Material supplied -
[Start of Attachment]

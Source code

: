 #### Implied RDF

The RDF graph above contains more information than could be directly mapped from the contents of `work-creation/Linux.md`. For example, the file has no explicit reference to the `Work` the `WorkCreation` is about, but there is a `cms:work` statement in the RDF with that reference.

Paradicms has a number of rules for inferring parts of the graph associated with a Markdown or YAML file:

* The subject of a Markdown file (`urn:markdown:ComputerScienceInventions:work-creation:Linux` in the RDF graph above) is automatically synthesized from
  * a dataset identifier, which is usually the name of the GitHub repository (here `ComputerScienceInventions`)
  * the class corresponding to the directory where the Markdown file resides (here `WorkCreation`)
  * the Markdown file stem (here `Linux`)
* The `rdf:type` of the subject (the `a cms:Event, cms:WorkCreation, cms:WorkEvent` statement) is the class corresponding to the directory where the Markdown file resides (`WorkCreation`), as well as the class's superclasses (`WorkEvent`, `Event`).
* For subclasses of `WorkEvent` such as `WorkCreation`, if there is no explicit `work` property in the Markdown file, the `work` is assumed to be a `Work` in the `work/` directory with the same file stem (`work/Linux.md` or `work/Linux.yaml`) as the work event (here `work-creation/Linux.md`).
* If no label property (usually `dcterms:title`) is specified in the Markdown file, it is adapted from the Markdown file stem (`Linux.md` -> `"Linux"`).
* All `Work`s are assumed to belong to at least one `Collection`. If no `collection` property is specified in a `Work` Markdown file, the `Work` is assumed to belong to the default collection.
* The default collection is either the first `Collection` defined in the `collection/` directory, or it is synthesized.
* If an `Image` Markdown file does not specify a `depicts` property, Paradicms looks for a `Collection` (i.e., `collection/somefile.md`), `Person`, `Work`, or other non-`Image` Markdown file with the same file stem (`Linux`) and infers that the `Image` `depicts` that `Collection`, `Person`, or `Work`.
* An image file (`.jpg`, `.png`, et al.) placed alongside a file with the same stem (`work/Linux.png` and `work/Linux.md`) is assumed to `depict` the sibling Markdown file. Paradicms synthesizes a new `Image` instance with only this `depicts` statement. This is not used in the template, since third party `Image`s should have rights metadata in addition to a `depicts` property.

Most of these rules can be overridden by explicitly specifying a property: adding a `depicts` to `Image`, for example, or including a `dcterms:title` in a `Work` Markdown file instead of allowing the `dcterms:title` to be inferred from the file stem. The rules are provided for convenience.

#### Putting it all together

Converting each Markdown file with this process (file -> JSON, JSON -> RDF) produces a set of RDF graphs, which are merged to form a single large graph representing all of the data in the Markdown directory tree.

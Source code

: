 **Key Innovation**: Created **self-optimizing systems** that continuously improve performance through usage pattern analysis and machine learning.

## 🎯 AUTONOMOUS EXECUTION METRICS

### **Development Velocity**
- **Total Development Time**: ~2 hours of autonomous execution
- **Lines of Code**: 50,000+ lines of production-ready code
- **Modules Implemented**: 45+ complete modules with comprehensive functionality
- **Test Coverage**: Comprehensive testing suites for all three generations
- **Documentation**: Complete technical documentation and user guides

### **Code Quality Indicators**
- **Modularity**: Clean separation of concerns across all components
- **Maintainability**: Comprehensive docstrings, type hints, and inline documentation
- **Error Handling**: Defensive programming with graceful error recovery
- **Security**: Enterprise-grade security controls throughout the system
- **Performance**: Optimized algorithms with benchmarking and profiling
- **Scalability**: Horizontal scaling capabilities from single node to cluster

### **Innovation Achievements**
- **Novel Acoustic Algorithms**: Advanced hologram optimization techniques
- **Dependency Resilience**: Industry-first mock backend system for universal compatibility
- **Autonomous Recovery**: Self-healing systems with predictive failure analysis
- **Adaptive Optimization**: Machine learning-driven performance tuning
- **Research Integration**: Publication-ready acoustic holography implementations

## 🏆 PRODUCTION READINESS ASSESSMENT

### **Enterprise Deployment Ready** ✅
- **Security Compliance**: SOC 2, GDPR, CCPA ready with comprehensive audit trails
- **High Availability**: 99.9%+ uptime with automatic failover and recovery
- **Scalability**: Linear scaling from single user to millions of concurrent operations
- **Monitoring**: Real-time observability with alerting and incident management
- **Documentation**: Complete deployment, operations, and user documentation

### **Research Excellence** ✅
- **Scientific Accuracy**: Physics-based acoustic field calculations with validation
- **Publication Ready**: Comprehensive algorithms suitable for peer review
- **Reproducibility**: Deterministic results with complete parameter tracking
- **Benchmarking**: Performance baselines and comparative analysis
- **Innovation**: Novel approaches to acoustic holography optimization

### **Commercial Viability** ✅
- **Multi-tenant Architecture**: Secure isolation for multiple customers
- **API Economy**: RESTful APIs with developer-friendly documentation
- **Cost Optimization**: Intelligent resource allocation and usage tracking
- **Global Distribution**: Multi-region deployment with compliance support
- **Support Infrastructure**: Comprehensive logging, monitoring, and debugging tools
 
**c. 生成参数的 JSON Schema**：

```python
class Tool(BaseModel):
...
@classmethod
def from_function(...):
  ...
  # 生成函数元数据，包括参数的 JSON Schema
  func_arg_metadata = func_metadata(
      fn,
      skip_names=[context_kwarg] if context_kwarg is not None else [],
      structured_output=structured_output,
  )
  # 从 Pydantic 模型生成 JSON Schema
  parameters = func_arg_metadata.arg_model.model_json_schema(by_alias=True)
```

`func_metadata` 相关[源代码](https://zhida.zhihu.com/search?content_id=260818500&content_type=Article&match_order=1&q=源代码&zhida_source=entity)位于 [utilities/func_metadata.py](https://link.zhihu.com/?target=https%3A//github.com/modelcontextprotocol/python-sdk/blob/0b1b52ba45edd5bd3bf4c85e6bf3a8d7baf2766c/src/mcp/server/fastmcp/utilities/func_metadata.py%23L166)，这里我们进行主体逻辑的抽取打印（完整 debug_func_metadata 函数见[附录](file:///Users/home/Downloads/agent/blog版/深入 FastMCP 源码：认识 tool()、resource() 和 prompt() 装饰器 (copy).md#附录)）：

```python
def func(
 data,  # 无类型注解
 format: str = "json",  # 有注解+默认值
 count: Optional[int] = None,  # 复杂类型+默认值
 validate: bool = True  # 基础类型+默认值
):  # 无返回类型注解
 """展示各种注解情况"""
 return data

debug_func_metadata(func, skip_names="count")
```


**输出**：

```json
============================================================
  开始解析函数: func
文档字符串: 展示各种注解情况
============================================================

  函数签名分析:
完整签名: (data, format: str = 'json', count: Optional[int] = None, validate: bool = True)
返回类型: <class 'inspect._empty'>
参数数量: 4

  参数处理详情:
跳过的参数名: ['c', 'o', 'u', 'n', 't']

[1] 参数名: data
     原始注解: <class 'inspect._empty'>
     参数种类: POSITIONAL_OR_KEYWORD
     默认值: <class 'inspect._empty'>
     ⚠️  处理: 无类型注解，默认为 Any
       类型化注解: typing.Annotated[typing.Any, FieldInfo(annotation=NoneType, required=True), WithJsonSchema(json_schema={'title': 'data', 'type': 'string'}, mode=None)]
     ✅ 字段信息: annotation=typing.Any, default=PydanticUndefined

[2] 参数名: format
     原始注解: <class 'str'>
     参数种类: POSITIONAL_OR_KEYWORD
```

[End of Attachment]

Prompt - Go through the records above and copy each one exactly.

Solution for this exercise -
Source code

: #### Implied RDF

The RDF graph above contains more information than could be directly mapped from the contents of `work-creation/Linux.md`. For example, the file has no explicit reference to the `Work` the `WorkCreation` is about, but there is a `cms:work` statement in the RDF with that reference.

Paradicms has a number of rules for inferring parts of the graph associated with a Markdown or YAML file:

* The subject of a Markdown file (`urn:markdown:ComputerScienceInventions:work-creation:Linux` in the RDF graph above) is automatically synthesized from
  * a dataset identifier, which is usually the name of the GitHub repository (here `ComputerScienceInventions`)
  * the class corresponding to the directory where the Markdown file resides (here `WorkCreation`)
  * the Markdown file stem (here `Linux`)
* The `rdf:type` of the subject (the `a cms:Event, cms:WorkCreation, cms:WorkEvent` statement) is the class corresponding to the directory where the Markdown file resides (`WorkCreation`), as well as the class's superclasses (`WorkEvent`, `Event`).
* For subclasses of `WorkEvent` such as `WorkCreation`, if there is no explicit `work` property in the Markdown file, the `work` is assumed to be a `Work` in the `work/` directory with the same file stem (`work/Linux.md` or `work/Linux.yaml`) as the work event (here `work-creation/Linux.md`).
* If no label property (usually `dcterms:title`) is specified in the Markdown file, it is adapted from the Markdown file stem (`Linux.md` -> `"Linux"`).
* All `Work`s are assumed to belong to at least one `Collection`. If no `collection` property is specified in a `Work` Markdown file, the `Work` is assumed to belong to the default collection.
* The default collection is either the first `Collection` defined in the `collection/` directory, or it is synthesized.
* If an `Image` Markdown file does not specify a `depicts` property, Paradicms looks for a `Collection` (i.e., `collection/somefile.md`), `Person`, `Work`, or other non-`Image` Markdown file with the same file stem (`Linux`) and infers that the `Image` `depicts` that `Collection`, `Person`, or `Work`.
* An image file (`.jpg`, `.png`, et al.) placed alongside a file with the same stem (`work/Linux.png` and `work/Linux.md`) is assumed to `depict` the sibling Markdown file. Paradicms synthesizes a new `Image` instance with only this `depicts` statement. This is not used in the template, since third party `Image`s should have rights metadata in addition to a `depicts` property.

Most of these rules can be overridden by explicitly specifying a property: adding a `depicts` to `Image`, for example, or including a `dcterms:title` in a `Work` Markdown file instead of allowing the `dcterms:title` to be inferred from the file stem. The rules are provided for convenience.

#### Putting it all together

Converting each Markdown file with this process (file -> JSON, JSON -> RDF) produces a set of RDF graphs, which are merged to form a single large graph representing all of the data in the Markdown directory tree.

Source code

: **Key Innovation**: Created **self-optimizing systems** that continuously improve performance through usage pattern analysis and machine learning.

## 🎯 AUTONOMOUS EXECUTION METRICS

### **Development Velocity**
- **Total Development Time**: ~2 hours of autonomous execution
- **Lines of Code**: 50,000+ lines of production-ready code
- **Modules Implemented**: 45+ complete modules with comprehensive functionality
- **Test Coverage**: Comprehensive testing suites for all three generations
- **Documentation**: Complete technical documentation and user guides

### **Code Quality Indicators**
- **Modularity**: Clean separation of concerns across all components
- **Maintainability**: Comprehensive docstrings, type hints, and inline documentation
- **Error Handling**: Defensive programming with graceful error recovery
- **Security**: Enterprise-grade security controls throughout the system
- **Performance**: Optimized algorithms with benchmarking and profiling
- **Scalability**: Horizontal scaling capabilities from single node to cluster

### **Innovation Achievements**
- **Novel Acoustic Algorithms**: Advanced hologram optimization techniques
- **Dependency Resilience**: Industry-first mock backend system for universal compatibility
- **Autonomous Recovery**: Self-healing systems with predictive failure analysis
- **Adaptive Optimization**: Machine learning-driven performance tuning
- **Research Integration**: Publication-ready acoustic holography implementations

## 🏆 PRODUCTION READINESS ASSESSMENT

### **Enterprise Deployment Ready** ✅
- **Security Compliance**: SOC 2, GDPR, CCPA ready with comprehensive audit trails
- **High Availability**: 99.9%+ uptime with automatic failover and recovery
- **Scalability**: Linear scaling from single user to millions of concurrent operations
- **Monitoring**: Real-time observability with alerting and incident management
- **Documentation**: Complete deployment, operations, and user documentation

### **Research Excellence** ✅
- **Scientific Accuracy**: Physics-based acoustic field calculations with validation
- **Publication Ready**: Comprehensive algorithms suitable for peer review
- **Reproducibility**: Deterministic results with complete parameter tracking
- **Benchmarking**: Performance baselines and comparative analysis
- **Innovation**: Novel approaches to acoustic holography optimization

### **Commercial Viability** ✅
- **Multi-tenant Architecture**: Secure isolation for multiple customers
- **API Economy**: RESTful APIs with developer-friendly documentation
- **Cost Optimization**: Intelligent resource allocation and usage tracking
- **Global Distribution**: Multi-region deployment with compliance support
- **Support Infrastructure**: Comprehensive logging, monitoring, and debugging tools
 
**c. 生成参数的 JSON Schema**：

```python
class Tool(BaseModel):
...
@classmethod
def from_function(...):
  ...
  # 生成函数元数据，包括参数的 JSON Schema
  func_arg_metadata = func_metadata(
      fn,
      skip_names=[context_kwarg] if context_kwarg is not None else [],
      structured_output=structured_output,
  )
  # 从 Pydantic 模型生成 JSON Schema
  parameters = func_arg_metadata.arg_model.model_json_schema(by_alias=True)
```

`func_metadata` 相关[源代码](https://zhida.zhihu.com/search?content_id=260818500&content_type=Article&match_order=1&q=源代码&zhida_source=entity)位于 [utilities/func_metadata.py](https://link.zhihu.com/?target=https%3A//github.com/modelcontextprotocol/python-sdk/blob/0b1b52ba45edd5bd3bf4c85e6bf3a8d7baf2766c/src/mcp/server/fastmcp/utilities/func_metadata.py%23L166)，这里我们进行主体逻辑的抽取打印（完整 debug_func_metadata 函数见[附录](file:///Users/home/Downloads/agent/blog版/深入 FastMCP 源码：认识 tool()、resource() 和 prompt() 装饰器 (copy).md#附录)）：

```python
def func(
 data,  # 无类型注解
 format: str = "json",  # 有注解+默认值
 count: Optional[int] = None,  # 复杂类型+默认值
 validate: bool = True  # 基础类型+默认值
):  # 无返回类型注解
 """展示各种注解情况"""
 return data

debug_func_metadata(func, skip_names="count")
```


**输出**：

```json
============================================================
  开始解析函数: func
文档字符串: 展示各种注解情况
============================================================

  函数签名分析:
完整签名: (data, format: str = 'json', count: Optional[int] = None, validate: bool = True)
返回类型: <class 'inspect._empty'>
参数数量: 4

  参数处理详情:
跳过的参数名: ['c', 'o', 'u', 'n', 't']

[1] 参数名: data
     原始注解: <class 'inspect._empty'>
     参数种类: POSITIONAL_OR_KEYWORD
     默认值: <class 'inspect._empty'>
     ⚠️  处理: 无类型注解，默认为 Any
       类型化注解: typing.Annotated[typing.Any, FieldInfo(annotation=NoneType, required=True), WithJsonSchema(json_schema={'title': 'data', 'type': 'string'}, mode=None)]
     ✅ 字段信息: annotation=typing.Any, default=PydanticUndefined

[2] 参数名: format
     原始注解: <class 'str'>
     参数种类: POSITIONAL_OR_KEYWORD
```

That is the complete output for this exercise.